For much of my adult life, I tried to learn to play piano. I’d always had this fantasy of being at a party or local tavern, sitting down to ‘tickle the ivories’ and wowing the crowd with a medley of popular music. When they begged me for one more song, I’d produce some piece of classical so complicated and powerful, that there wouldn’t be a dry eye in the house.
Then, of course, the standing ‘o’.
Such a cool fantasy, right?
Here’s the problem: no matter how many times I’ve tried–with lessons or books, upright piano or electric keyboard–I’ve never been able to stick with it. And I know why I never stuck with it. Shameful as it is, it’s because it didn’t come easy. I wanted it to be easy…I wanted it to be fun…I didn’t want it to be a struggle as I fat-fingered the keys making sloppy non-notes that made my ears wish for ear plugs.
So, I decided that the piano wasn’t going to happen. The crowd doesn’t give you a standing ‘o’ for chopsticks. No one cries at “Mary Had A Little Lamb”.
The keyboard was sold at a yard sale. It was a shameful day for me.

No matter, I decided, I’d go back to one of my first loves: painting. So I bought paints, pencils, paper, and sat down cozily with my new fantasy of finding myself the talk of the art world with my stunning paintings. But I found I had nothing to paint, or at the core of it: nothing I wanted to paint.
I gave the art supplies away.
I guess I might have cried a little.
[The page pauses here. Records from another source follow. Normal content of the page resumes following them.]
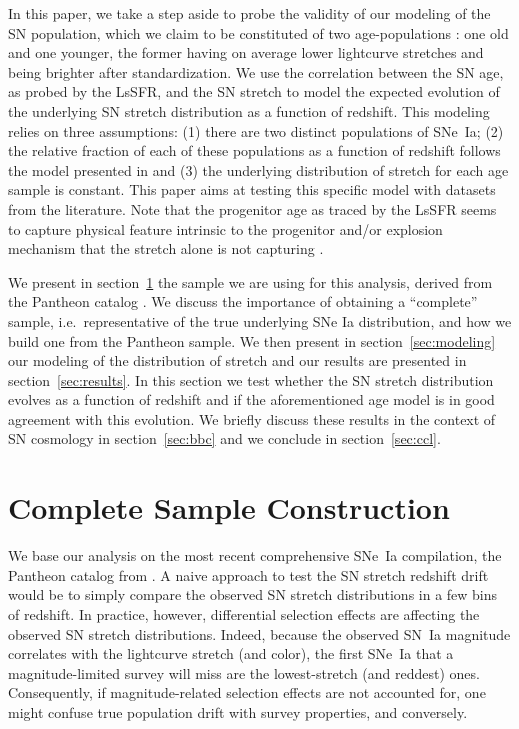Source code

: \documentclass[]{aa} %
\newcommand{\mr}[1]{{\textcolor[rgb]{0.60,0.10,0.6}{#1}}}
\begin{document}
In this paper, we take a step aside to probe the validity of our modeling of the
SN population, which we claim to be constituted of two age-populations
\citep{rigault2013,rigault2015,rigault2018}: one old and one younger, the former
having on average lower lightcurve stretches and being brighter after
standardization. We use the correlation between the SN age, as probed by the LsSFR, and the SN stretch to model
the expected evolution of the underlying SN stretch distribution as a function
of redshift. This modeling relies on three assumptions: (1) there are two
distinct populations of SNe~Ia; (2) the relative fraction of each of these
populations as a function of redshift follows the model presented in
\cite{rigault2018} and (3) the underlying distribution of stretch for each age
sample is constant. This paper aims at testing this specific model with datasets from the literature. \mr{Note that the progenitor age as traced by the LsSFR seems to capture physical feature intrinsic to the progenitor and/or explosion mechanism that the stretch alone is not capturing \citep{nordin2018}.}

We present in section~\ref{sec:sample} the sample we are using for this
analysis, derived from the Pantheon catalog \citep{scolnic2018a}. We discuss the
importance of obtaining a ``complete'' sample, i.e.\ representative of the true
underlying SNe Ia distribution, and how we build one from the Pantheon sample.
We then present in section~\ref{sec:modeling} our modeling of the distribution of stretch and our results are presented in
section~\ref{sec:results}. In this section we test whether the SN stretch distribution evolves as a function of redshift and if the aforementioned age model is in good agreement with this evolution. We briefly discuss these results in the context of SN cosmology in section~\ref{sec:bbc} and we conclude in
section~\ref{sec:ccl}.

\section{Complete Sample Construction}\label{sec:sample}

We base our analysis on the most recent comprehensive SNe~Ia
compilation, the Pantheon catalog from \cite{scolnic2018a}. A naive approach to
test the SN stretch redshift drift would be to simply compare the observed SN
stretch distributions in a few bins of redshift. In practice, however, \mr{differential} selection effects are affecting the observed SN stretch
distributions. Indeed, because the observed SN~Ia magnitude correlates with the
lightcurve stretch (and color), the first SNe~Ia that a magnitude-limited survey
will miss are the lowest-stretch (and reddest) ones. Consequently, if
magnitude-related selection effects are not accounted for, one might confuse
true population drift with survey properties, and conversely.
\end{document}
Listen, it’s really sad to give up on your fantasies!

Then I thought very hard about the one other thing I could do. The thing I’d done well in high school but had then let go in college: I could write. So, I took a refresher course and started writing short stories and it was easy and fun and absorbing and I loved it. Loved it!
My instructor suggested I send my stories out into the world and they were accepted for publication so quickly, so eagerly, that I knew I’d finally hit on something. I was so encouraged that I started writing books and everyone seems to like them, too, and, I’ll tell you something weird: I don’t have any fantasies associated with it–no dreams of grandeur, no standing ‘o’, nothing crazy–I just want people to read the books and enjoy them. That would be enough.
I can’t play piano, and I probably never will, but I think I’ve found what I can do, and it’s writing.

I hope you all think so, too.

1 comment:

Keri Knutson said...

Hey, Chris -

Just found your blog (and books) via Twitter - one thing I'd like to suggest is you need a link on your blog to your books. I finally searched Amazon after looking around your site for a while, but then I'm the persistent type... Also a link to Twitter.

Anyway - also a writer, in the horror/mystery vein, and also just beginning on the self-publishing journey. Some fellow writers and I post at publishingyourself.blogspot.com about our adventures in self-pubbing.

Your stuff looks interesting and I'm in the process of checking it out -- I'm doing a final edit on my vampire opus this week, so I've downloaded your samples for Kindle and I'll check them out!